Topic 32 – Telenor Purchase of Axiata’s Regional Assets: Good for Norway, Not so for Axiata

By Prasenjit K. Basu, Chief Economist

10 May 2019 19:01
EXECUTIVE SUMMARY

On 6th May, Telenor Asia and Axiata Group (AXIATA MK) announced that Telenor will acquire Axiata in an all-share deal that will leave Telenor with 56.5% of the MergedCo, with proforma revenue of US$12.5 billion (the largest in its operating region — ASEAN & SAARC), EBITDA of US$5 billion, and 300 million customers. The deal omits Bangladesh (where the two are fierce competitors, with Telenor’s Grameenphone Ltd (GRAM BD) the largest and Axiata’s Robi its top rival).
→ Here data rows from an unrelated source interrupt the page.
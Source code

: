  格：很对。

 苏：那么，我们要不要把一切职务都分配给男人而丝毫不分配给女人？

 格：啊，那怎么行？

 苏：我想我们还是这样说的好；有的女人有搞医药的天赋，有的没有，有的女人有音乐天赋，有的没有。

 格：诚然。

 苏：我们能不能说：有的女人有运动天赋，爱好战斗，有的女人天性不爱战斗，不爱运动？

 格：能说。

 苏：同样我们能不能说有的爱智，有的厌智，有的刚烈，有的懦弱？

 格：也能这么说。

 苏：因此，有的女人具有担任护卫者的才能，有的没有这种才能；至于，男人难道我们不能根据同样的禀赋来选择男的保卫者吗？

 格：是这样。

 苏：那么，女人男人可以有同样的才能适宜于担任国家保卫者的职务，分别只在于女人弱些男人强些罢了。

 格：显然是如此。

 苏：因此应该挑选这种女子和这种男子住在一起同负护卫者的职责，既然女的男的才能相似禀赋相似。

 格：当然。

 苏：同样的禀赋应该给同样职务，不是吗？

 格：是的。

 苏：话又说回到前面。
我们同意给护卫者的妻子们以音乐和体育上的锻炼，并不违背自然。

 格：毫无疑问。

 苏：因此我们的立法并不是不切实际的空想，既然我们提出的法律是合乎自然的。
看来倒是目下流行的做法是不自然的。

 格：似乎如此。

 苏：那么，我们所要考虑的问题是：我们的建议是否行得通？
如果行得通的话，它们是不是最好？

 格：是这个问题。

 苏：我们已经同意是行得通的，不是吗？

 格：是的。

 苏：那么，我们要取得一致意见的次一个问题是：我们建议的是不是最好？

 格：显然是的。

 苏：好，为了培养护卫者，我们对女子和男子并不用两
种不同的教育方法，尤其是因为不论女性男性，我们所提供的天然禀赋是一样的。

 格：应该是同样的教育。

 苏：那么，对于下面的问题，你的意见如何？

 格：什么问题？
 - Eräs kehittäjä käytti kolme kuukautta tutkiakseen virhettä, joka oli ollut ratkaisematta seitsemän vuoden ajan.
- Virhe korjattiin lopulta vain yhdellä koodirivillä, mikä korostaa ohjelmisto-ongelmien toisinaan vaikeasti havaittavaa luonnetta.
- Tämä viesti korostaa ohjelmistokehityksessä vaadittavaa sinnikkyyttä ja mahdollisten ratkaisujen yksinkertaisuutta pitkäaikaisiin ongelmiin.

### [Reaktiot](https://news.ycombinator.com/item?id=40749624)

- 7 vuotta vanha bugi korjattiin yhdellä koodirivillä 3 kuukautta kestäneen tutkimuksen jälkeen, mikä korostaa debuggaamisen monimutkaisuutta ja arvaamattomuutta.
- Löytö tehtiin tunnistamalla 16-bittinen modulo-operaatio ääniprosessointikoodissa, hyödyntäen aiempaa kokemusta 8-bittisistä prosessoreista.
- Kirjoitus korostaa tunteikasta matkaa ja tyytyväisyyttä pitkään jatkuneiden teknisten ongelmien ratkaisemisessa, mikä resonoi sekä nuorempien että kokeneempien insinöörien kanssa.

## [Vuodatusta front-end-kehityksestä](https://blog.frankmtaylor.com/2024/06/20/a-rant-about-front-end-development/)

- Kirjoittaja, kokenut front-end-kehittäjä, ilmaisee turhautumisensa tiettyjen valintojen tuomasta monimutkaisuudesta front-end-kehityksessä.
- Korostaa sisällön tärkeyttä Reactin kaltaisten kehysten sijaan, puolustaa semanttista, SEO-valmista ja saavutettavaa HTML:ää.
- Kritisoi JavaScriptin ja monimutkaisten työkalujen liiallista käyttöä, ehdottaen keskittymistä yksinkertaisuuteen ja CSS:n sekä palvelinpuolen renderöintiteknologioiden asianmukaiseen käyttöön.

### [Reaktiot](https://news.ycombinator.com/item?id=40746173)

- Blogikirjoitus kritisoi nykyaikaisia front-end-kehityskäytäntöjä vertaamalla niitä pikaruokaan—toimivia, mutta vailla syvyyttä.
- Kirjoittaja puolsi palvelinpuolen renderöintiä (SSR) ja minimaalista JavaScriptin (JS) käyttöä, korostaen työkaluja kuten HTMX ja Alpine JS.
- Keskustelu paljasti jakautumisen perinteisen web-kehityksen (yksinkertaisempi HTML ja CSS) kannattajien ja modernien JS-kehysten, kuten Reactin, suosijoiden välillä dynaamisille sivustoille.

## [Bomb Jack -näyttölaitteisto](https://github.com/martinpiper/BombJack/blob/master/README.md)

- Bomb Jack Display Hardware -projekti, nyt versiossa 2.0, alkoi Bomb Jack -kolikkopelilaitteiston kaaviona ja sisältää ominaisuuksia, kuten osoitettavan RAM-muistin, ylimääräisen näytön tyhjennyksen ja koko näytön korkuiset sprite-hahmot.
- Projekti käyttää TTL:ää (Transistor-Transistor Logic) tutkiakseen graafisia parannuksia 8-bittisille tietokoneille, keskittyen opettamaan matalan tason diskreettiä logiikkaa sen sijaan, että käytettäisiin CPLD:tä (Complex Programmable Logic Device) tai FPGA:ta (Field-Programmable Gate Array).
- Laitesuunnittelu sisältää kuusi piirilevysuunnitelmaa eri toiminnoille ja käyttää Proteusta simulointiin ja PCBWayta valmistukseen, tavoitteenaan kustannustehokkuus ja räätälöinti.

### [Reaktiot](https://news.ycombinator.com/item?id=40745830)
Although billed as a “merger of equals”, with headquarters and a primary listing in Kuala Lumpur, Telenor CEO Sigve Brekke made it clear at Telenor’s AGM (on 7th May) that “We will control that company”.

There remains some opacity about pricing. But if the pricing is based on Axiata being paid merely a 15-20% premium on the share prices before the 6th May announcement (i.e., no premium on its average share price of the past 6 months), we would recommend that Axiata shareholders reject the deal. Better value can be obtained by selling the whole of Axiata to a Chinese digital platform (like Tencent Holdings (700 HK) , or Ping An Technology), or to auction off its valuable assets (with dominant positions) in Sri Lanka, Cambodia, Nepal, Indonesia, Bangladesh and Malaysia. Many competitors ( Singtel (ST SP)Vodafone (VOD LN) , Bharti Airtel (BHARTI IN) , Etisalat, Chinese and Korean telecom companies) would likely participate in such auctions, helping a superior process of price/value discovery.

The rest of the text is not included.